President Obama released his jobs bill on Monday. You needn’t read it; it has no chance of passing the House.
Back in July, President Obama stated he’s all for compromising.
Either way, I’ve told leaders of both parties that they must come up with a fair compromise in the next few days that can pass both houses of Congress -– and a compromise that I can sign. I’m confident we can reach this compromise. Despite our disagreements, Republican leaders and I have found common ground before.
Well, it’s election time so who needs compromise? Apparently, not President Obama:
Obama’s top political adviser David Axelrod said Tuesday that the administration was unwilling to break up the president’s $447 billion jobs plan if Republicans were only receptive to passing certain elements.
“We’re not in a negotiation to break up the package. It’s not an a la carte menu. It’s a strategy to get this country moving,” Axelrod said Tuesday on ABC’s “Good Morning America.”

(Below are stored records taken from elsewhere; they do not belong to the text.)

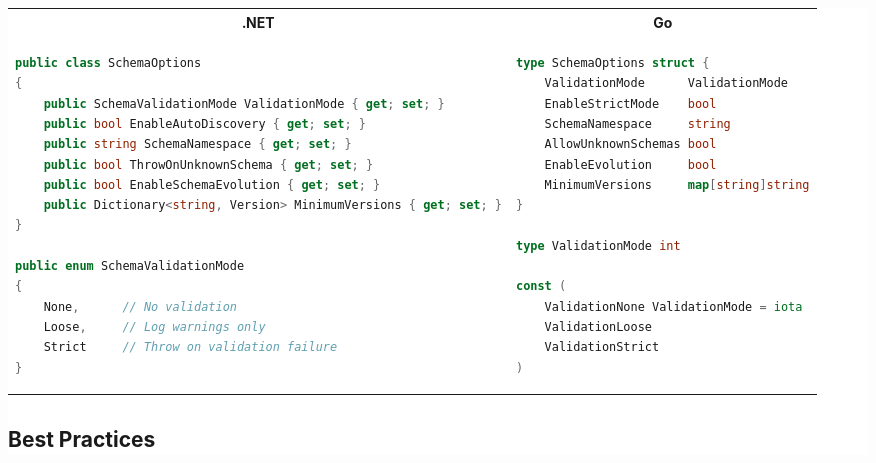 <table>
<tr>
<th>.NET</th>
<th>Go</th>
</tr>
<tr>
<td>

```csharp
public class SchemaOptions
{
    public SchemaValidationMode ValidationMode { get; set; }
    public bool EnableAutoDiscovery { get; set; }
    public string SchemaNamespace { get; set; }
    public bool ThrowOnUnknownSchema { get; set; }
    public bool EnableSchemaEvolution { get; set; }
    public Dictionary<string, Version> MinimumVersions { get; set; }
}

public enum SchemaValidationMode
{
    None,      // No validation
    Loose,     // Log warnings only
    Strict     // Throw on validation failure
}
```

</td>
<td>

```go
type SchemaOptions struct {
    ValidationMode      ValidationMode
    EnableStrictMode    bool
    SchemaNamespace     string
    AllowUnknownSchemas bool
    EnableEvolution     bool
    MinimumVersions     map[string]string
}

type ValidationMode int

const (
    ValidationNone ValidationMode = iota
    ValidationLoose
    ValidationStrict
)
```

</td>
</tr>
</table>

## Best Practices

Meanwhile, how is this package (which won’t pass) be paid for? Tax increases! From Roth Tax Updates,
The President has released the tax increases he wants to see as part of his “jobs” bill. They should be familiar, because he keeps proposing them:
– Taxing partnership carried interests as ordinary income
– Repeal bonus depreciation on private jets
– Take away some deductions from the oil industry — including some that are allowed to all taxpayers otherwise, like the Sec. 199 manufacturing deduction
– Cap the tax benefit of itemized deductions at 28%
In the end, this is all irrelevant. The package isn’t going to pass. The House will take what’s been proposed and will put a few things out, a la carte. The Senate will ignore it, and nothing will happen. And if the package should somehow survive the House (which it won’t), the tax increases won’t.